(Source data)
......

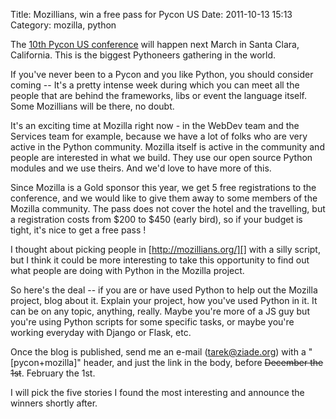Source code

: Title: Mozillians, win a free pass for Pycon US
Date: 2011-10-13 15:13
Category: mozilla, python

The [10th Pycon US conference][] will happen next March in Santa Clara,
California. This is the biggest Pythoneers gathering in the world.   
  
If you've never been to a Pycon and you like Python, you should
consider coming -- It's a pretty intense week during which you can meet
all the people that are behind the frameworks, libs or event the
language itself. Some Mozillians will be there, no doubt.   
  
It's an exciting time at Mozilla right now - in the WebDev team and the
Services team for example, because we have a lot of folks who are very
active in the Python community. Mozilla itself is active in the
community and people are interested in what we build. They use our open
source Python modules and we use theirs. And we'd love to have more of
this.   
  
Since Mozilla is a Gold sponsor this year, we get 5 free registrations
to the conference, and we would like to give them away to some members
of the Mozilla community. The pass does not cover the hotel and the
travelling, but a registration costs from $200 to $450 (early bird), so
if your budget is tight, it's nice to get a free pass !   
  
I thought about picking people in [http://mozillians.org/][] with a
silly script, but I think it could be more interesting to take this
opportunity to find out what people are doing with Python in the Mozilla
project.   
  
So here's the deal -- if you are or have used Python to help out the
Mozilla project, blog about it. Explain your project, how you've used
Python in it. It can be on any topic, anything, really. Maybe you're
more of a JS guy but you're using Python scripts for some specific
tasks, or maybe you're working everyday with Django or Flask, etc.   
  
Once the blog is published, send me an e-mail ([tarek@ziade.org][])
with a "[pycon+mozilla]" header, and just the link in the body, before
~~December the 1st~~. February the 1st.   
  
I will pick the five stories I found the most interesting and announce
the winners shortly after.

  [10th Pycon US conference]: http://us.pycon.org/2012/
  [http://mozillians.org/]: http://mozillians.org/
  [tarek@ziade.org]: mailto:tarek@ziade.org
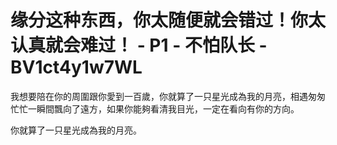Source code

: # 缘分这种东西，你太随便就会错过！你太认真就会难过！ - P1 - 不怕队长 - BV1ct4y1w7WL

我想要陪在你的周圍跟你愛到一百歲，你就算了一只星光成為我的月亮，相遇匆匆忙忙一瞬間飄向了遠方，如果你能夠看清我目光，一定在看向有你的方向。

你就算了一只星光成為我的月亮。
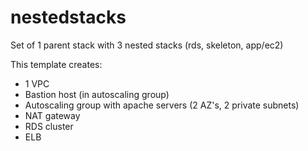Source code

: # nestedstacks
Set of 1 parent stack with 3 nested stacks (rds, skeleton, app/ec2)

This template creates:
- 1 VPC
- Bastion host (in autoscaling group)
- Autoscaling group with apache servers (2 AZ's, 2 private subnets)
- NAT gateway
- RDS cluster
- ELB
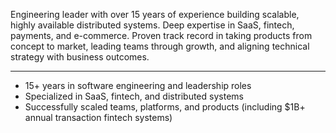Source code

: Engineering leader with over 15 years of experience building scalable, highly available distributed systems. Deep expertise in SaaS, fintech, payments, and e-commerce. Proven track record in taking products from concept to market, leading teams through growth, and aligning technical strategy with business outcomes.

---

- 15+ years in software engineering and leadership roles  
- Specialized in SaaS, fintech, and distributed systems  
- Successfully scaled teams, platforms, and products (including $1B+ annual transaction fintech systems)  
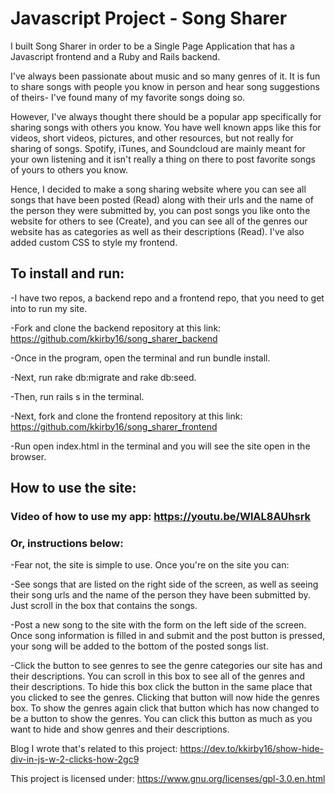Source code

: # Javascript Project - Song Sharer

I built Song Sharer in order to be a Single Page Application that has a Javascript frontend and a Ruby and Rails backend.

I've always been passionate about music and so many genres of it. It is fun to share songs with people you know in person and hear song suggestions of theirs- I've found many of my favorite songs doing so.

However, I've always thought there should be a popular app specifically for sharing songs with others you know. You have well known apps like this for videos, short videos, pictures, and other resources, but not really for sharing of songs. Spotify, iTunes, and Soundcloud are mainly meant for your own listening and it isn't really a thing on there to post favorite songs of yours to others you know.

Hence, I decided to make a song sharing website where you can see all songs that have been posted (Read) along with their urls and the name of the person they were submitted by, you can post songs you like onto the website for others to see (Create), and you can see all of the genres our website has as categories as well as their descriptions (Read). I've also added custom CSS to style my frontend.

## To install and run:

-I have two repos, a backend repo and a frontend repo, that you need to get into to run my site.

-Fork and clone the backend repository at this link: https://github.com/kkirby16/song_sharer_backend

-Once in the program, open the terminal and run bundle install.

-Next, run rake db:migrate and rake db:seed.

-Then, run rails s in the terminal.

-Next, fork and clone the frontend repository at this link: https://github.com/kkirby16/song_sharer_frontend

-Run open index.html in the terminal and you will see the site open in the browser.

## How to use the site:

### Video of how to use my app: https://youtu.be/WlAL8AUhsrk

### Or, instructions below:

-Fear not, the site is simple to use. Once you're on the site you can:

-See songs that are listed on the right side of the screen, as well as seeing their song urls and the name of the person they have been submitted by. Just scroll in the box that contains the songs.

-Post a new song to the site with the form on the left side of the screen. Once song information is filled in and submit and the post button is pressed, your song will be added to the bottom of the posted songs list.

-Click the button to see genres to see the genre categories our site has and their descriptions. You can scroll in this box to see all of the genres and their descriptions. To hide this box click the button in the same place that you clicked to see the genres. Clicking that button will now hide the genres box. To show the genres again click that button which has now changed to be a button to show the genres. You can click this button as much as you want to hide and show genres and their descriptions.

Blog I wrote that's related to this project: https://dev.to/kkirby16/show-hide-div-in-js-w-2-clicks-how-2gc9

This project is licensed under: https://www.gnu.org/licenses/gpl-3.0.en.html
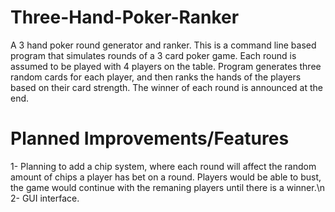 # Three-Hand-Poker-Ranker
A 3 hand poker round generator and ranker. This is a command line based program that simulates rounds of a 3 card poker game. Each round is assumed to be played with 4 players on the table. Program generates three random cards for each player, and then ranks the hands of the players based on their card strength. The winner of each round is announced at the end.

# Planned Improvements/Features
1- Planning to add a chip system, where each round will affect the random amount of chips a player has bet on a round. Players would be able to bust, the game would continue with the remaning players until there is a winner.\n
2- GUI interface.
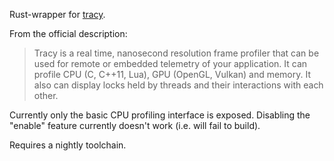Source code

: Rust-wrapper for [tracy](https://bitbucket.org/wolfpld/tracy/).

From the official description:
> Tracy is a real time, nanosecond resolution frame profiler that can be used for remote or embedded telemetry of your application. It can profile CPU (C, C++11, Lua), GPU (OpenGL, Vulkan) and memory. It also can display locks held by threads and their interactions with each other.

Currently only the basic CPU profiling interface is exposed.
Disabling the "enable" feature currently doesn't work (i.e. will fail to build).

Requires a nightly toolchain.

......

Every line of the entries above that contains the word "players" must be tallied, and the number alone reported.

2